Conclusion. The capture of a new species in relatively shallow water, and the extended distribution of what has up until recently been considered an Atlantic species group, raises an number of issues about ceratioid distributions within the New Zealand EEZ.
Ceratioids tend to be small (<300 mm SL), soft-bodied and occur in low densities; one per 800,000 m 3 (Helfman et al., 1997: 298). Most captures in the New Zealand EEZ have been as incidental trawl by-catch whilst targeting deep-water commercial species (e.g. orange roughy Hoplostethus atlanticus and oreo dories Oreosomatidae).
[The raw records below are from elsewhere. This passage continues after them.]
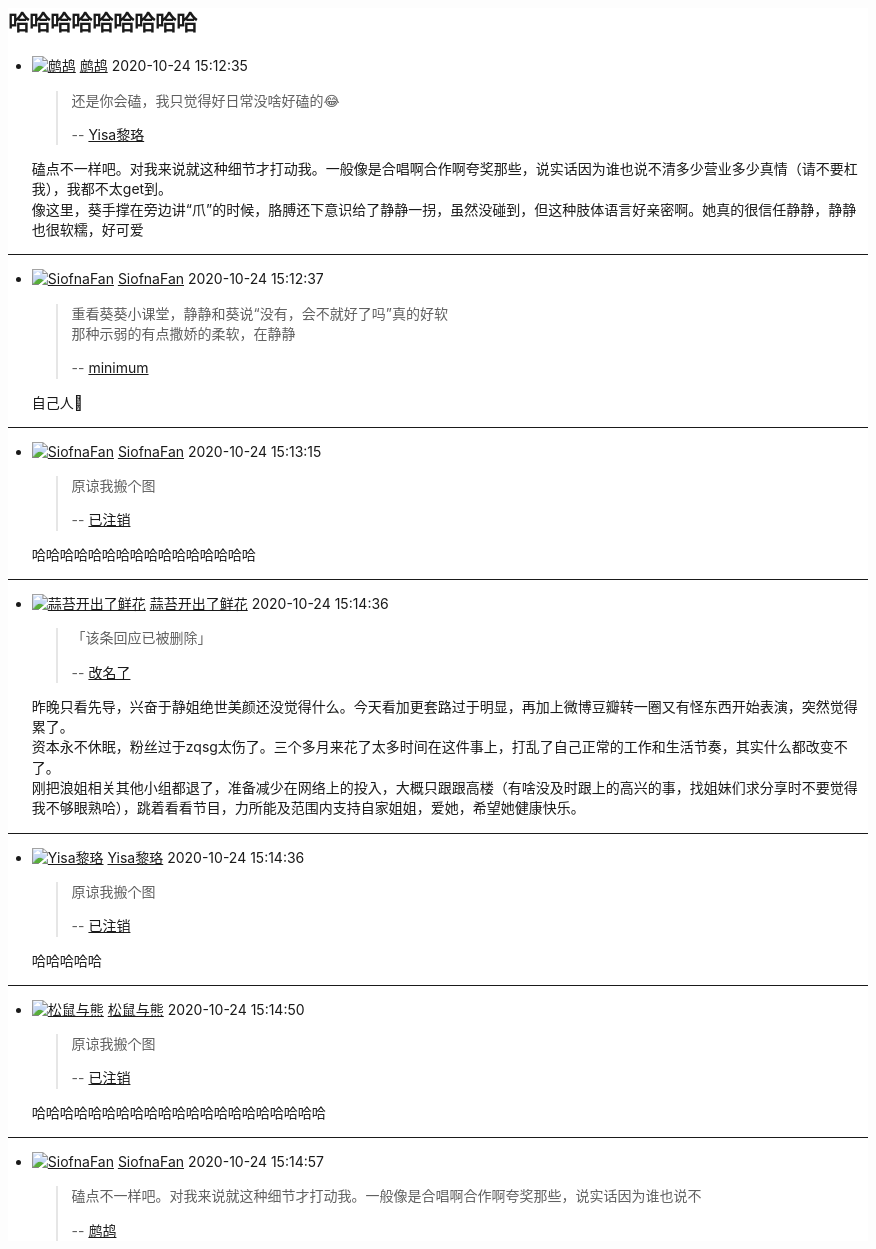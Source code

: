   哈哈哈哈哈哈哈哈哈  
---
* [![鹧鸪](../../image/icon/u2968358-29.jpg)](https://www.douban.com/people/2968358/)    [鹧鸪](https://www.douban.com/people/2968358/)    2020-10-24 15:12:35  
  >还是你会磕，我只觉得好日常没啥好磕的😂  
  >
  >-- [Yisa黎珞](https://www.douban.com/people/217273308/)  
  
  磕点不一样吧。对我来说就这种细节才打动我。一般像是合唱啊合作啊夸奖那些，说实话因为谁也说不清多少营业多少真情（请不要杠我），我都不太get到。  
  像这里，葵手撑在旁边讲“爪”的时候，胳膊还下意识给了静静一拐，虽然没碰到，但这种肢体语言好亲密啊。她真的很信任静静，静静也很软糯，好可爱  
---
* [![SiofnaFan](../../image/icon/u180076918-2.jpg)](https://www.douban.com/people/180076918/)    [SiofnaFan](https://www.douban.com/people/180076918/)    2020-10-24 15:12:37  
  >重看葵葵小课堂，静静和葵说“没有，会不就好了吗”真的好软  
  >那种示弱的有点撒娇的柔软，在静静  
  >
  >-- [minimum](https://www.douban.com/people/218236166/)  
  
  自己人🥰  
---
* [![SiofnaFan](../../image/icon/u180076918-2.jpg)](https://www.douban.com/people/180076918/)    [SiofnaFan](https://www.douban.com/people/180076918/)    2020-10-24 15:13:15  
  >原谅我搬个图  
  >
  >-- [已注销](https://www.douban.com/people/187860590/)  
  
  哈哈哈哈哈哈哈哈哈哈哈哈哈哈哈哈  
---
* [![蒜苔开出了鲜花](../../image/icon/u26765466-1.jpg)](https://www.douban.com/people/26765466/)    [蒜苔开出了鲜花](https://www.douban.com/people/26765466/)    2020-10-24 15:14:36  
  >「该条回应已被删除」  
  >
  >-- [改名了](https://www.douban.com/people/192157351/)  
  
  昨晚只看先导，兴奋于静姐绝世美颜还没觉得什么。今天看加更套路过于明显，再加上微博豆瓣转一圈又有怪东西开始表演，突然觉得累了。  
  资本永不休眠，粉丝过于zqsg太伤了。三个多月来花了太多时间在这件事上，打乱了自己正常的工作和生活节奏，其实什么都改变不了。  
  刚把浪姐相关其他小组都退了，准备减少在网络上的投入，大概只跟跟高楼（有啥没及时跟上的高兴的事，找姐妹们求分享时不要觉得我不够眼熟哈），跳着看看节目，力所能及范围内支持自家姐姐，爱她，希望她健康快乐。  
---
* [![Yisa黎珞](../../image/icon/u217273308-1.jpg)](https://www.douban.com/people/217273308/)    [Yisa黎珞](https://www.douban.com/people/217273308/)    2020-10-24 15:14:36  
  >原谅我搬个图  
  >
  >-- [已注销](https://www.douban.com/people/187860590/)  
  
  哈哈哈哈哈  
---
* [![松鼠与熊](../../image/icon/u168667402-2.jpg)](https://www.douban.com/people/168667402/)    [松鼠与熊](https://www.douban.com/people/168667402/)    2020-10-24 15:14:50  
  >原谅我搬个图  
  >
  >-- [已注销](https://www.douban.com/people/187860590/)  
  
  哈哈哈哈哈哈哈哈哈哈哈哈哈哈哈哈哈哈哈哈哈  
---
* [![SiofnaFan](../../image/icon/u180076918-2.jpg)](https://www.douban.com/people/180076918/)    [SiofnaFan](https://www.douban.com/people/180076918/)    2020-10-24 15:14:57  
  >磕点不一样吧。对我来说就这种细节才打动我。一般像是合唱啊合作啊夸奖那些，说实话因为谁也说不  
  >
  >-- [鹧鸪](https://www.douban.com/people/2968358/)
The use of large mesh with a 4 cm cod-end, the need to maximise commercial returns or the constraints of stratified research tows have tended to result in few ceratioid specimens being caught intact and fewer being retained. This is compounded by the mid-water depths below 1200 m being rarely sampled within the New Zealand region.
Research trawling within the New Zealand EEZ by the former Ministry of Agriculture and Fisheries and NIWA (subsequent to 1995) over the 38 -year period 1961–1997 covered 5326 km 2, most of which was shallower than 1200 m depth, and sampling by other institutions (universities, museums, etc.) amounted to an additional 2 km 2 (Nelson and Gordon, 1997). This is in an EEZ of over 4 million km 2, of which 72 % lies below 1000 m depth and 51 % is below 2000 m.
Metamorphosed female ceratioids tend to be most abundant below 1000 m depth (Paxton, 1990; Nelson, 2006), therefore, the faunal list of this group for the New Zealand region (e.g. Roberts et al., 2009) is probably far from complete. Gaps in collecting reflect gaps in the knowledge of the distribution of the group as a whole. Fourteen percent of the 160 ceratioid species recognised to date are known from a single specimen; 48 % from six or fewer (Pietsch, 2009). Whilst some families such as the Ceratiidae have been relatively stable in their composition, others have continued to have new species added. The majority of these have been in the Oneirodidae (e.g., Pietsch, 2004, 2007), with some in the Thaumatichthyidae and others (Pietsch, 2005). In addition, new catches of rare species have warranted expanded re-descriptions (e.g., Kharin and Pietsch, 2007) or re-evaluations (e.g., Pietsch and Kharin, 2004).
Given the low sampling intensity and large volume of habitat available, together with small body size, discovery of new ceratioid species and expanded distributions of known taxa may be expected to continue in the New Zealand EEZ.